MATERIAL PROVIDED:
Content starts
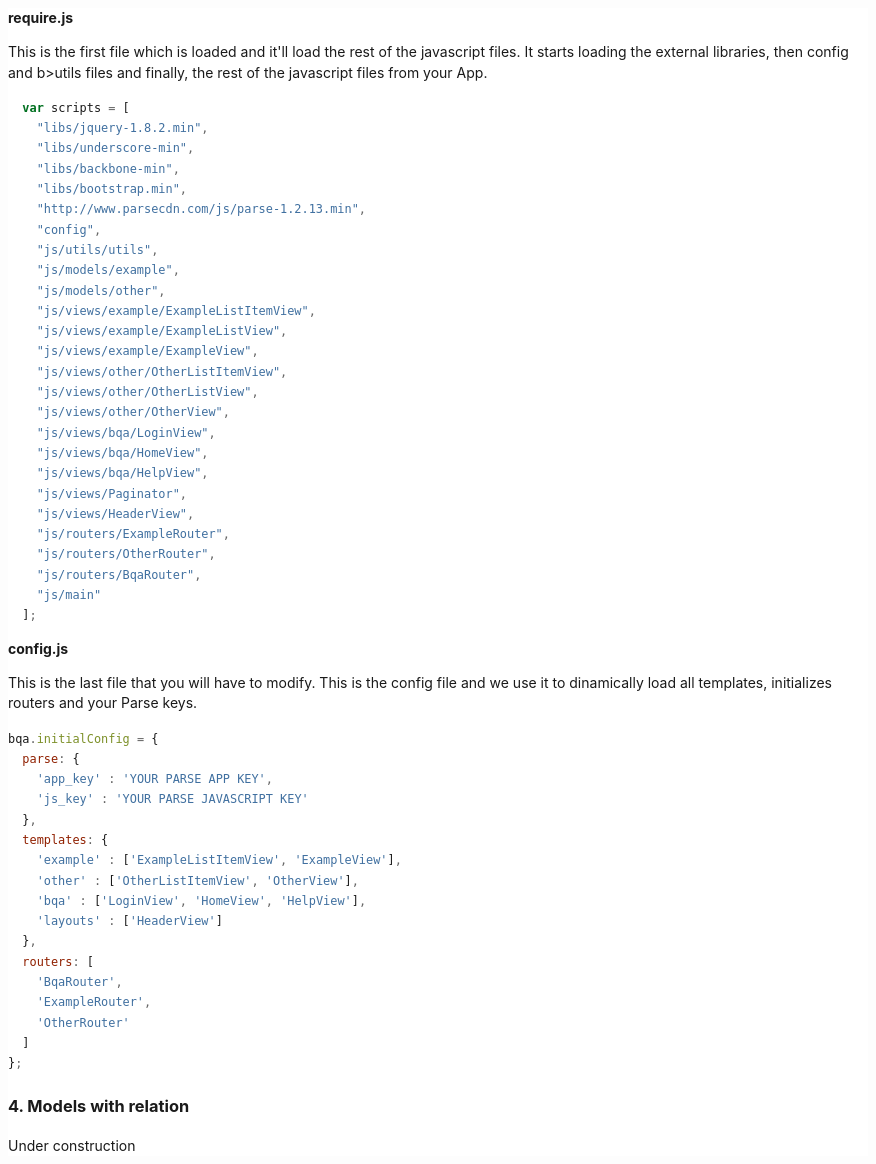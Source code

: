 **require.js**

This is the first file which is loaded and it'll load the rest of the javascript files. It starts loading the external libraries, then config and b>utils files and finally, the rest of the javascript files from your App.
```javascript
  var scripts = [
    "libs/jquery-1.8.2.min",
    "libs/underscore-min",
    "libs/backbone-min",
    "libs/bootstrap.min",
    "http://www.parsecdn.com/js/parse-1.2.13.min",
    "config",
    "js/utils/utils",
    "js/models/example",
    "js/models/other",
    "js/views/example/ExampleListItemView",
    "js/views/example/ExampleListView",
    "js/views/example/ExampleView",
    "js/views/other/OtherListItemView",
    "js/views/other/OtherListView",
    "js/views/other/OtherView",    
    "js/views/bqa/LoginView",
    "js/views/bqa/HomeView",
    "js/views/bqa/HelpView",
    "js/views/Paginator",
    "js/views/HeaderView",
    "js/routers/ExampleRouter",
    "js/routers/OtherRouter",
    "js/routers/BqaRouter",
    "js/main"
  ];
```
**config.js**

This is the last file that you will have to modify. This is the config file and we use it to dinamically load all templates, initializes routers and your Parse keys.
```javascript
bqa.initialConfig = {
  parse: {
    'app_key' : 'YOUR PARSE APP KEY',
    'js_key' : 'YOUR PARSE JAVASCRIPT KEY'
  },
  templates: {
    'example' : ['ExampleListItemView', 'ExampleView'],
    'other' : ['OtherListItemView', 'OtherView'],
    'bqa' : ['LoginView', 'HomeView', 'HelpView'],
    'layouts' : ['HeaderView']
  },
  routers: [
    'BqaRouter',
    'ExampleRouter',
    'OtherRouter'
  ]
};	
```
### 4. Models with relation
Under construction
Content ends
WHAT THIS TASK INVOLVES:
Copy out each line of the entries that holds "HomeView".

YOUR SOLUTION:
    "js/views/bqa/HomeView",
    'bqa' : ['LoginView', 'HomeView', 'HelpView'],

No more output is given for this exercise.